Repeat the listing that comes next, leaving nothing out and changing nothing.

(Information shown)

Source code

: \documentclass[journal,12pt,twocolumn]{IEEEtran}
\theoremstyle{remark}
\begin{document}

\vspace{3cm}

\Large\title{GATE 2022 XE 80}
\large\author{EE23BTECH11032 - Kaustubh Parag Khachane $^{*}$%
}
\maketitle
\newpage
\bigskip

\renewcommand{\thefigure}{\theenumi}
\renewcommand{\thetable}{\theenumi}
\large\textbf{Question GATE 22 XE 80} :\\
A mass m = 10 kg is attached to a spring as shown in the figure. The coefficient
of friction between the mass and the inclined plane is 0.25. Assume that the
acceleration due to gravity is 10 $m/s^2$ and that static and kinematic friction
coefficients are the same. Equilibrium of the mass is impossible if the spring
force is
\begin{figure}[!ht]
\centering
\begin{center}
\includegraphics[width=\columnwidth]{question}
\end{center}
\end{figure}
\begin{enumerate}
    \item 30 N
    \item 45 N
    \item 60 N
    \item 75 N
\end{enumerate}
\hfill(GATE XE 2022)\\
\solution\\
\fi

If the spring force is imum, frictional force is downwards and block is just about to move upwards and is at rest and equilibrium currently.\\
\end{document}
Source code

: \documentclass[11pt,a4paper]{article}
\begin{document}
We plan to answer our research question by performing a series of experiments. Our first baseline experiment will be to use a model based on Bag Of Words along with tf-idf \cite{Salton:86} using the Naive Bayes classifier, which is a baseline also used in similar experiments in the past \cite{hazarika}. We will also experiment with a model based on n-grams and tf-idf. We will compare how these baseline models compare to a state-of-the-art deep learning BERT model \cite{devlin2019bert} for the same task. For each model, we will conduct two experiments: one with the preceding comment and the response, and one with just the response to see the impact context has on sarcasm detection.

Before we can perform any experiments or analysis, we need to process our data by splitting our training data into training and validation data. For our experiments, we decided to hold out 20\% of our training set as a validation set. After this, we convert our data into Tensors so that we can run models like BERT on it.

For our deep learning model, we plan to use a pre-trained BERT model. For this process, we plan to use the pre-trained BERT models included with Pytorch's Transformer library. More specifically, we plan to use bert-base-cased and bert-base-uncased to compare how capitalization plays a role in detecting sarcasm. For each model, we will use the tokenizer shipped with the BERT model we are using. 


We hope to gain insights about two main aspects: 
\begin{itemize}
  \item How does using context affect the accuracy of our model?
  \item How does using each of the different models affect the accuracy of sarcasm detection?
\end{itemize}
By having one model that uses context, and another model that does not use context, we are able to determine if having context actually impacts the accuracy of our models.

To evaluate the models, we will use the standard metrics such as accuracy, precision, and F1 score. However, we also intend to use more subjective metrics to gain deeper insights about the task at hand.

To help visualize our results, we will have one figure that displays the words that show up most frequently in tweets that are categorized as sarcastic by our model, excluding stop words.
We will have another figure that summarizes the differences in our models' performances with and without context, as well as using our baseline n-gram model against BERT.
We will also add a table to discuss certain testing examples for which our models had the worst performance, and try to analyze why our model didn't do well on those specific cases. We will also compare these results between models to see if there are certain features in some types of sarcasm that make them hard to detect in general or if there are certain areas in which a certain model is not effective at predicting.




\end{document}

(End Information shown)

◆ Output below ◆
Source code

: \documentclass[journal,12pt,twocolumn]{IEEEtran}
\theoremstyle{remark}
\begin{document}

\vspace{3cm}

\Large\title{GATE 2022 XE 80}
\large\author{EE23BTECH11032 - Kaustubh Parag Khachane $^{*}$%
}
\maketitle
\newpage
\bigskip

\renewcommand{\thefigure}{\theenumi}
\renewcommand{\thetable}{\theenumi}
\large\textbf{Question GATE 22 XE 80} :\\
A mass m = 10 kg is attached to a spring as shown in the figure. The coefficient
of friction between the mass and the inclined plane is 0.25. Assume that the
acceleration due to gravity is 10 $m/s^2$ and that static and kinematic friction
coefficients are the same. Equilibrium of the mass is impossible if the spring
force is
\begin{figure}[!ht]
\centering
\begin{center}
\includegraphics[width=\columnwidth]{question}
\end{center}
\end{figure}
\begin{enumerate}
    \item 30 N
    \item 45 N
    \item 60 N
    \item 75 N
\end{enumerate}
\hfill(GATE XE 2022)\\
\solution\\
\fi

If the spring force is imum, frictional force is downwards and block is just about to move upwards and is at rest and equilibrium currently.\\
\end{document}
Source code

: \documentclass[11pt,a4paper]{article}
\begin{document}
We plan to answer our research question by performing a series of experiments. Our first baseline experiment will be to use a model based on Bag Of Words along with tf-idf \cite{Salton:86} using the Naive Bayes classifier, which is a baseline also used in similar experiments in the past \cite{hazarika}. We will also experiment with a model based on n-grams and tf-idf. We will compare how these baseline models compare to a state-of-the-art deep learning BERT model \cite{devlin2019bert} for the same task. For each model, we will conduct two experiments: one with the preceding comment and the response, and one with just the response to see the impact context has on sarcasm detection.

Before we can perform any experiments or analysis, we need to process our data by splitting our training data into training and validation data. For our experiments, we decided to hold out 20\% of our training set as a validation set. After this, we convert our data into Tensors so that we can run models like BERT on it.

For our deep learning model, we plan to use a pre-trained BERT model. For this process, we plan to use the pre-trained BERT models included with Pytorch's Transformer library. More specifically, we plan to use bert-base-cased and bert-base-uncased to compare how capitalization plays a role in detecting sarcasm. For each model, we will use the tokenizer shipped with the BERT model we are using. 


We hope to gain insights about two main aspects: 
\begin{itemize}
  \item How does using context affect the accuracy of our model?
  \item How does using each of the different models affect the accuracy of sarcasm detection?
\end{itemize}
By having one model that uses context, and another model that does not use context, we are able to determine if having context actually impacts the accuracy of our models.

To evaluate the models, we will use the standard metrics such as accuracy, precision, and F1 score. However, we also intend to use more subjective metrics to gain deeper insights about the task at hand.

To help visualize our results, we will have one figure that displays the words that show up most frequently in tweets that are categorized as sarcastic by our model, excluding stop words.
We will have another figure that summarizes the differences in our models' performances with and without context, as well as using our baseline n-gram model against BERT.
We will also add a table to discuss certain testing examples for which our models had the worst performance, and try to analyze why our model didn't do well on those specific cases. We will also compare these results between models to see if there are certain features in some types of sarcasm that make them hard to detect in general or if there are certain areas in which a certain model is not effective at predicting.




\end{document}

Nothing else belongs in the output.